In Mr Hartshorne's collection, there is a romance on the same
foundation, called King Edward and the Shepherd,*
* Like the Hermit, the Shepherd makes havock amongst the
* King's game; but by means of a sling, not of a bow; like
* the Hermit, too, he has his peculiar phrases of
* compotation, the sign and countersign being Passelodion
* and Berafriend. One can scarce conceive what humour our
* ancestors found in this species of gibberish; but
* "I warrant it proved an excuse for the glass."
which, considered as illustrating manners, is still more curious
than the King and the Hermit; but it is foreign to the present
purpose. The reader has here the original legend from which the
incident in the romance is derived; and the identifying the
irregular Eremite with the Friar Tuck of Robin Hood's story, was
an obvious expedient.
The name of Ivanhoe was suggested by an old rhyme. All novelists
have had occasion at some time or other to wish with Falstaff,
that they knew where a commodity of good names was to be had. On
such an occasion the author chanced to call to memory a rhyme
recording three names of the manors forfeited by the ancestor of
the celebrated Hampden, for striking the Black Prince a blow with
his racket, when they quarrelled at tennis:
"Tring, Wing, and Ivanhoe,
For striking of a blow,
Hampden did forego,
And glad he could escape so."
The word suited the author's purpose in two material respects,
- -for, first, it had an ancient English sound; and secondly, it
conveyed no indication whatever of the nature of the story. He
presumes to hold this last quality to be of no small importance.
What is called a taking title, serves the direct interest of the
bookseller or publisher, who by this means sometimes sells an
edition while it is yet passing the press. But if the author
permits an over degree of attention to be drawn to his work ere
it has appeared, he places himself in the embarrassing condition
of having excited a degree of expectation which, if he proves
unable to satisfy, is an error fatal to his literary reputation.
Besides, when we meet such a title as the Gunpowder Plot, or any
other connected with general history, each reader, before he has
seen the book, has formed to himself some particular idea of the
sort of manner in which the story is to be conducted, and the
nature of the amusement which he is to derive from it.
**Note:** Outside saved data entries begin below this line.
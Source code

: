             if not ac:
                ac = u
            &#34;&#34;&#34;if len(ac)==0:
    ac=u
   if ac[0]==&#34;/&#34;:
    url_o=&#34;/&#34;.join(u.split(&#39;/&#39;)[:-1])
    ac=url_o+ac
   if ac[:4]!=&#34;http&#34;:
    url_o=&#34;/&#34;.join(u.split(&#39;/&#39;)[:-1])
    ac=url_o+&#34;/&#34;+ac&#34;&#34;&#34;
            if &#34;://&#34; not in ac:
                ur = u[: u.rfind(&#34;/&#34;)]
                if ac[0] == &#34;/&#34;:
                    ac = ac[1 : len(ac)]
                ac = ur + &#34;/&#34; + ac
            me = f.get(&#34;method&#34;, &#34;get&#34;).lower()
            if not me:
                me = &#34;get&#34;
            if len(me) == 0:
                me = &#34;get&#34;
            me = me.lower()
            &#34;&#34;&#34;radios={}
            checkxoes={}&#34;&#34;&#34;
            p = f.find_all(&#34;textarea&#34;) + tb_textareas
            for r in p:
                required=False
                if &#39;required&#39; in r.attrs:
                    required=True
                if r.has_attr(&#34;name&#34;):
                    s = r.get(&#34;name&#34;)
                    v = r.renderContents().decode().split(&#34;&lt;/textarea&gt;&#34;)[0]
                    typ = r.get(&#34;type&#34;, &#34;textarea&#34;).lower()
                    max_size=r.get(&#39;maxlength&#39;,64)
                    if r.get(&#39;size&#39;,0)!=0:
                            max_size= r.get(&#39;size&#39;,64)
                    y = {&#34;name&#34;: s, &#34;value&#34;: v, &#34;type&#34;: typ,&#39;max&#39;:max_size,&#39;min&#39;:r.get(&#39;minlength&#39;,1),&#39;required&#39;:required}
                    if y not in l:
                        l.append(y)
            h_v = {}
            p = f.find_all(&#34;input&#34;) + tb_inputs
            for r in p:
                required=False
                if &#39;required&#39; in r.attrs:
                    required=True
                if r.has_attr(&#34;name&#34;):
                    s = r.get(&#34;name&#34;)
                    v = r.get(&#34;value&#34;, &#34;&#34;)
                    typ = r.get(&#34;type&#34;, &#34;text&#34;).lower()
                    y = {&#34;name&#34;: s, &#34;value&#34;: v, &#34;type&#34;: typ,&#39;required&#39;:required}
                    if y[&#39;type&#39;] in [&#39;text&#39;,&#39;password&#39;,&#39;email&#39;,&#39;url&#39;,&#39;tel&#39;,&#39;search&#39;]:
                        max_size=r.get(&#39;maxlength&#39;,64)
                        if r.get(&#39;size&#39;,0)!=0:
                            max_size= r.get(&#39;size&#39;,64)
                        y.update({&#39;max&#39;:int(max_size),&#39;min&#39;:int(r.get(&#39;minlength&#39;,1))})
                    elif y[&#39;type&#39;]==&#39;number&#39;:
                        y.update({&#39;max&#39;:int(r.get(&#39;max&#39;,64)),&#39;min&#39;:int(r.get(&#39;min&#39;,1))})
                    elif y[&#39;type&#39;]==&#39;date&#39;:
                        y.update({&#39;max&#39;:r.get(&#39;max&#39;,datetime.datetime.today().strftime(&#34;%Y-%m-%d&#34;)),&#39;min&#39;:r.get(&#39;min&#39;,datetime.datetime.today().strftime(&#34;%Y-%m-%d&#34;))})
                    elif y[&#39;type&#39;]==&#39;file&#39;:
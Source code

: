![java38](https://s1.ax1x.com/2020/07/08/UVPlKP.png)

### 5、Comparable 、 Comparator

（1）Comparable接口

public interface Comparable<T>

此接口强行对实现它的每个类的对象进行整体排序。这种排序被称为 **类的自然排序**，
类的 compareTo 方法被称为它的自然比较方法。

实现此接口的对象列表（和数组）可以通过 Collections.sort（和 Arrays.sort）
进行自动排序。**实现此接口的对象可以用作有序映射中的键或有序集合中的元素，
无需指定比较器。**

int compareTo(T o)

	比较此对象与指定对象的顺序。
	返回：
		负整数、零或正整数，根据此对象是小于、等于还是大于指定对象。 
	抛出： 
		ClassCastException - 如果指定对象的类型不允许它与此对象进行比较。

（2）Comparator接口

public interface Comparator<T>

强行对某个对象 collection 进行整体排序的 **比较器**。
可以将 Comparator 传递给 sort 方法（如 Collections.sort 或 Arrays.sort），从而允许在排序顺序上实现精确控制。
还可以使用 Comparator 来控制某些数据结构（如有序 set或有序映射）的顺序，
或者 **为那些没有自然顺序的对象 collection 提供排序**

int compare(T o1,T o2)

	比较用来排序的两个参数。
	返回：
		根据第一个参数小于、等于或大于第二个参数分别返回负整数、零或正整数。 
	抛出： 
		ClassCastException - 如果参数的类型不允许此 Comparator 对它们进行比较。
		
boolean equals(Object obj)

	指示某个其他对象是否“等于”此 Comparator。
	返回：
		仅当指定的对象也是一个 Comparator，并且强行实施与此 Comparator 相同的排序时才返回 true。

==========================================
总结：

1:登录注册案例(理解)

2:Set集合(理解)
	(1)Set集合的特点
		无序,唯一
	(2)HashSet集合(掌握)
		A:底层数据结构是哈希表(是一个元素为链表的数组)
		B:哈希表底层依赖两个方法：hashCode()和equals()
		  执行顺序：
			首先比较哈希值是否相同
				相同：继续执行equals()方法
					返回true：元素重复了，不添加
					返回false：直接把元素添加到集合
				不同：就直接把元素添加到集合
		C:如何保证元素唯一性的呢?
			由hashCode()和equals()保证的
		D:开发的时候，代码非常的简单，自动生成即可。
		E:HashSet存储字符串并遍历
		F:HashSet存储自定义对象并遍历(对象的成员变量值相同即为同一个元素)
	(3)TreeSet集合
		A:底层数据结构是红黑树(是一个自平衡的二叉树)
In this
he is probably disappointed, and in that case may be naturally
disposed to visit upon the author or the work, the unpleasant
feelings thus excited. In such a case the literary adventurer
is censured, not for having missed the mark at which he himself
aimed, but for not having shot off his shaft in a direction he
never thought of.
On the footing of unreserved communication which the Author has
established with the reader, he may here add the trifling
circumstance, that a roll of Norman warriors, occurring in the
Auchinleck Manuscript, gave him the formidable name of
Front-de-Boeuf.
Ivanhoe was highly successful upon its appearance, and may be
said to have procured for its author the freedom of the Rules,
since he has ever since been permitted to exercise his powers of
fictitious composition in England, as well as Scotland.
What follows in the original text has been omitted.